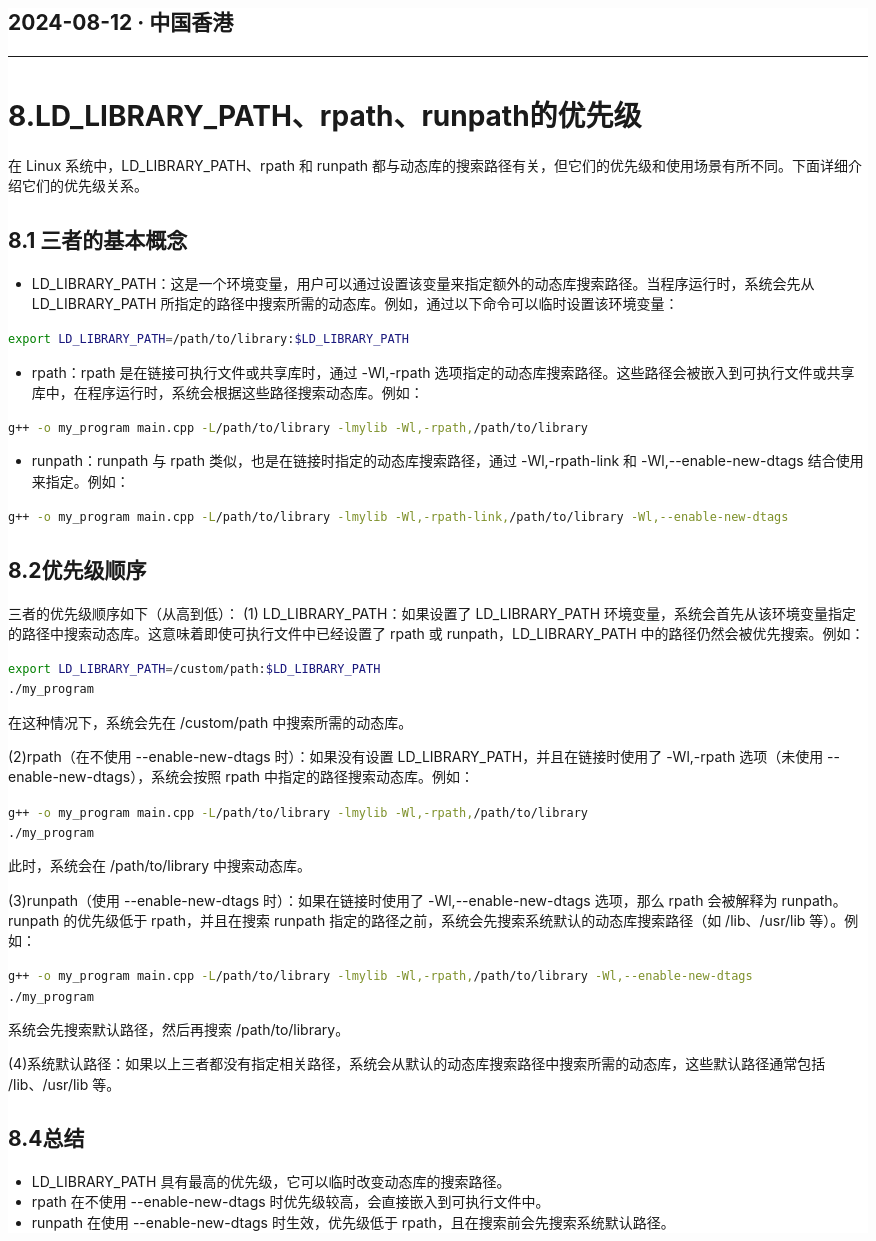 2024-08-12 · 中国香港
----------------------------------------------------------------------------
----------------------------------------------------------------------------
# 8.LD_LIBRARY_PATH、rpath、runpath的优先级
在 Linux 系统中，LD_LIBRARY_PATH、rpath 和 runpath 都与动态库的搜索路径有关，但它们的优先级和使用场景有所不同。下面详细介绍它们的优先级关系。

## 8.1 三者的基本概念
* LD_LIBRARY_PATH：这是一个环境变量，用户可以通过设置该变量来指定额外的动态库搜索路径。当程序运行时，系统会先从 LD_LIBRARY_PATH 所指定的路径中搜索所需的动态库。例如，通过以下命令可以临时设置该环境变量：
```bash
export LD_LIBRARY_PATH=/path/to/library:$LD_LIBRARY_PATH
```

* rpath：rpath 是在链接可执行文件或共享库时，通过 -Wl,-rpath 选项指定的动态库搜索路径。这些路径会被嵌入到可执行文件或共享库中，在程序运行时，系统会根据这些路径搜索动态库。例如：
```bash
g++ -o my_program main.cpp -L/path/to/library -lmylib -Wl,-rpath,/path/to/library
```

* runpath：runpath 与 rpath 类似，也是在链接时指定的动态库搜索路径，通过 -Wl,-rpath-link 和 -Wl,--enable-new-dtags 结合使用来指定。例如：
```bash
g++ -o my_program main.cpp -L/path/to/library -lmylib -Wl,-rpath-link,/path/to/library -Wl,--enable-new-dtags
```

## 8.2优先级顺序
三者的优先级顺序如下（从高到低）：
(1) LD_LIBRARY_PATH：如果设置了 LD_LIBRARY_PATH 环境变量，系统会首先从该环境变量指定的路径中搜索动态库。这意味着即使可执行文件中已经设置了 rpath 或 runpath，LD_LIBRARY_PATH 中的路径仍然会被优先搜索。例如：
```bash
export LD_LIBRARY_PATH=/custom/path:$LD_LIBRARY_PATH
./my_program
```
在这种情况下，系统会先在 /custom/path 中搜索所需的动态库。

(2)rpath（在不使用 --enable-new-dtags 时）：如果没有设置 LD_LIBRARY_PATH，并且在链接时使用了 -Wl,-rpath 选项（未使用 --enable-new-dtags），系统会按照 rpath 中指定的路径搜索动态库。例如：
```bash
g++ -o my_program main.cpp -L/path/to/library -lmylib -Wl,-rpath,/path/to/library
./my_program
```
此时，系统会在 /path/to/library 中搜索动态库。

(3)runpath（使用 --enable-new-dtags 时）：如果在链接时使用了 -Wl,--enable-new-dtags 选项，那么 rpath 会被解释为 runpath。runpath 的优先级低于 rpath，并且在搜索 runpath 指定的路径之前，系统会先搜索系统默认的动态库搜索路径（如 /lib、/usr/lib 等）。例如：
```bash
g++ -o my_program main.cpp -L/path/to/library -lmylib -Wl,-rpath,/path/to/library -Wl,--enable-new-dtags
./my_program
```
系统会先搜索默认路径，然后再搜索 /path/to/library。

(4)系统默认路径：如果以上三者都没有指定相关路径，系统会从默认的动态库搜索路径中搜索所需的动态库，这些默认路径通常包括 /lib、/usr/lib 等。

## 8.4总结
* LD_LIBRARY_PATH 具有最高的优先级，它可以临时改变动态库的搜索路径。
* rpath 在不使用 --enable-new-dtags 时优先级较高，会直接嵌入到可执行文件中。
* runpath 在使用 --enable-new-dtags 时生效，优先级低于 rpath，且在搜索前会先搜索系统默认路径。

____

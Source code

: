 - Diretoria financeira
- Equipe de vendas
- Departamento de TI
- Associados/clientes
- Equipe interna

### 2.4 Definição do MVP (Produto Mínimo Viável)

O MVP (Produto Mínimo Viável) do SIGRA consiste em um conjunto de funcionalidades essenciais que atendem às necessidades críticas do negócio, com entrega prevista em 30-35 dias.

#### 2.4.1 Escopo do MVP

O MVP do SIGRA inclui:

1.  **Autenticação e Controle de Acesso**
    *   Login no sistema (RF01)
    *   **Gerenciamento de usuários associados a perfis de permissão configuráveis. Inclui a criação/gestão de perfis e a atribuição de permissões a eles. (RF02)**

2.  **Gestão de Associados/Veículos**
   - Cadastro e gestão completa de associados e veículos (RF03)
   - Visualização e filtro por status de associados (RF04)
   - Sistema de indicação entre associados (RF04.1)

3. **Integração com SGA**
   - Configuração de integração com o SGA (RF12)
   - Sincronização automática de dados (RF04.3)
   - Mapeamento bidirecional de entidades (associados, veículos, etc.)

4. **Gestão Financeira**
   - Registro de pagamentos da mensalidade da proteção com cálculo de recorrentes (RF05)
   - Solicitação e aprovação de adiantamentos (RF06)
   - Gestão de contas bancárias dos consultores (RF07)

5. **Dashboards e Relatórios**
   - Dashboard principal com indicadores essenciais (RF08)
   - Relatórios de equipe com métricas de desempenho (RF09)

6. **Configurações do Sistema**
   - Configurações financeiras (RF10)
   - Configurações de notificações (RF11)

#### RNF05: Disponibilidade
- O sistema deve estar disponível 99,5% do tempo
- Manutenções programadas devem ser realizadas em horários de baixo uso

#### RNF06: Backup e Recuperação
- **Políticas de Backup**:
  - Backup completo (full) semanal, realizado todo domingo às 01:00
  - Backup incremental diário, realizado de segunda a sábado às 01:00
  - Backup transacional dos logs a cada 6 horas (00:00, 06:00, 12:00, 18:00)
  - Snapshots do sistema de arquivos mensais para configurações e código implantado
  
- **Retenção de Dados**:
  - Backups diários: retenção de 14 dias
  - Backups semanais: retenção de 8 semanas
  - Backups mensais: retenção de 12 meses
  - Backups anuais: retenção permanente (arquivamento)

____

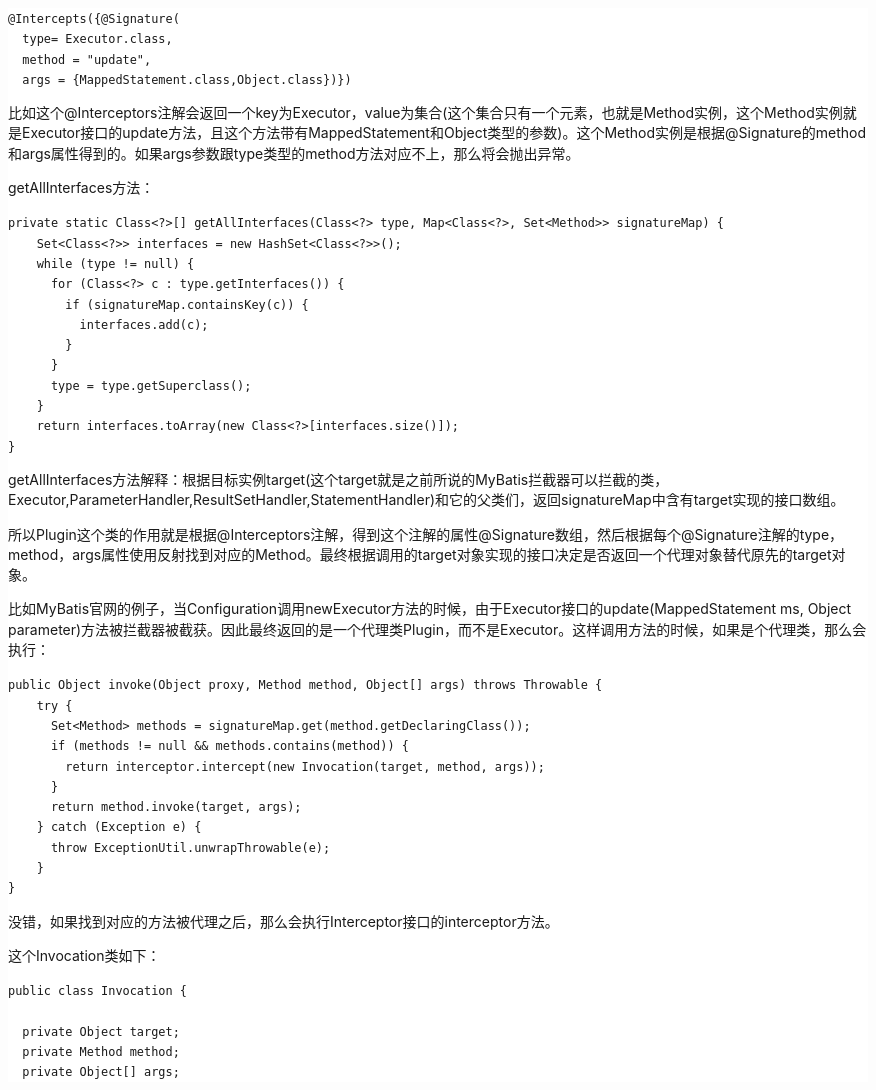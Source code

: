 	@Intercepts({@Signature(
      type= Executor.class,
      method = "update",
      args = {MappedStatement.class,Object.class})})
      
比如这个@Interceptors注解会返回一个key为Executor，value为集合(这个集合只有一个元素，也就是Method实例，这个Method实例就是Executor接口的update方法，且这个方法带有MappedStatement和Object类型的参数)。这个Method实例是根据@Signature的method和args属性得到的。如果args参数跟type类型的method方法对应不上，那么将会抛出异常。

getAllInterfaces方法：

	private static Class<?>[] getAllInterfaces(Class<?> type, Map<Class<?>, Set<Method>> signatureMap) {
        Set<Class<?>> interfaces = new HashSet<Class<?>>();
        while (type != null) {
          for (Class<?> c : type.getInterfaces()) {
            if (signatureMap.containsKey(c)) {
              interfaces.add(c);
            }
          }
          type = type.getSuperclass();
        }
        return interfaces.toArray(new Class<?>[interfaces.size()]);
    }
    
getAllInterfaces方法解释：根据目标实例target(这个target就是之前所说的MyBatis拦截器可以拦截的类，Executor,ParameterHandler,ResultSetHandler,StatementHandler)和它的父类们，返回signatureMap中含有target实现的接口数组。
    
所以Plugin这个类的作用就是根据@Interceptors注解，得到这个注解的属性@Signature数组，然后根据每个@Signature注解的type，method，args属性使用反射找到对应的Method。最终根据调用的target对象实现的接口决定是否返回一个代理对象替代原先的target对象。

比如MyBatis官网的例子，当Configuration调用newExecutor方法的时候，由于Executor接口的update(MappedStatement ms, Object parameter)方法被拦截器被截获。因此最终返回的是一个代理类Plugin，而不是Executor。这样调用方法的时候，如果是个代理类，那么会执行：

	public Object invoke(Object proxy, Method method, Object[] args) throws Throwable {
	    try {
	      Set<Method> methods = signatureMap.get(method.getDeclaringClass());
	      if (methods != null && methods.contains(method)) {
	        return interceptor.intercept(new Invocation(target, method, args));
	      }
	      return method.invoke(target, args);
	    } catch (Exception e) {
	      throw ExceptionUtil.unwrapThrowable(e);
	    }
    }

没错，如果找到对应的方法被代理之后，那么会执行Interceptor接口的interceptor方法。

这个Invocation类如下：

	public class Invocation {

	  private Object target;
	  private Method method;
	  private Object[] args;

____

WHAT YOU SHOULD DO.
Everything above from the line containing "- Diretoria financeira" through the line containing "- Visualização e" must be copied exactly. Nothing outside that range belongs in the answer.

SOLUTION TO THIS EXERCISE.
: - Diretoria financeira
- Equipe de vendas
- Departamento de TI
- Associados/clientes
- Equipe interna

### 2.4 Definição do MVP (Produto Mínimo Viável)

O MVP (Produto Mínimo Viável) do SIGRA consiste em um conjunto de funcionalidades essenciais que atendem às necessidades críticas do negócio, com entrega prevista em 30-35 dias.

#### 2.4.1 Escopo do MVP

O MVP do SIGRA inclui:

1.  **Autenticação e Controle de Acesso**
    *   Login no sistema (RF01)
    *   **Gerenciamento de usuários associados a perfis de permissão configuráveis. Inclui a criação/gestão de perfis e a atribuição de permissões a eles. (RF02)**

2.  **Gestão de Associados/Veículos**
   - Cadastro e gestão completa de associados e veículos (RF03)
   - Visualização e filtro por status de associados (RF04)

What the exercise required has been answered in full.